• Task item: Find the lines below in which the string "Recommendation" occurs. Copy each one.

• Working data:

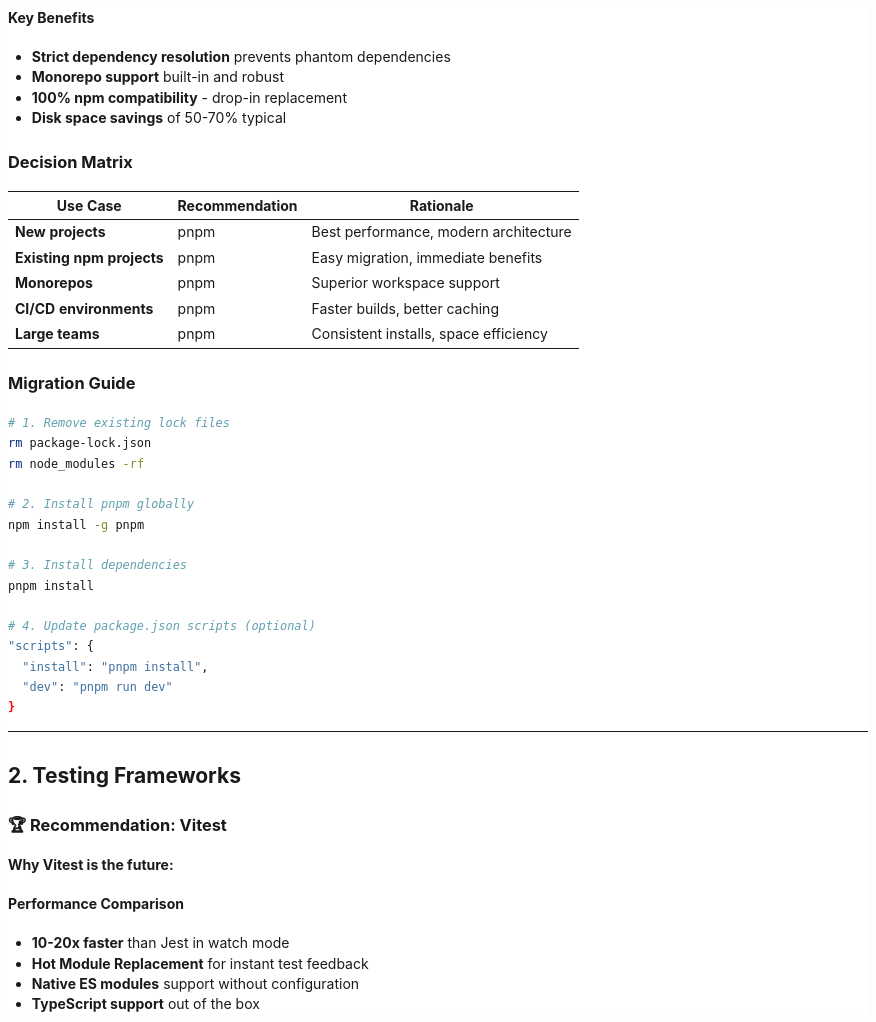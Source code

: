 #### Key Benefits
- **Strict dependency resolution** prevents phantom dependencies
- **Monorepo support** built-in and robust
- **100% npm compatibility** - drop-in replacement
- **Disk space savings** of 50-70% typical

### Decision Matrix

| Use Case | Recommendation | Rationale |
|----------|----------------|-----------|
| **New projects** | pnpm | Best performance, modern architecture |
| **Existing npm projects** | pnpm | Easy migration, immediate benefits |
| **Monorepos** | pnpm | Superior workspace support |
| **CI/CD environments** | pnpm | Faster builds, better caching |
| **Large teams** | pnpm | Consistent installs, space efficiency |

### Migration Guide
```bash
# 1. Remove existing lock files
rm package-lock.json
rm node_modules -rf

# 2. Install pnpm globally
npm install -g pnpm

# 3. Install dependencies
pnpm install

# 4. Update package.json scripts (optional)
"scripts": {
  "install": "pnpm install",
  "dev": "pnpm run dev"
}
```

---

## 2. Testing Frameworks

### 🏆 Recommendation: **Vitest**

**Why Vitest is the future:**

#### Performance Comparison
- **10-20x faster** than Jest in watch mode
- **Hot Module Replacement** for instant test feedback
- **Native ES modules** support without configuration
- **TypeScript support** out of the box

• Response below:
| Use Case | Recommendation | Rationale |
### 🏆 Recommendation: **Vitest**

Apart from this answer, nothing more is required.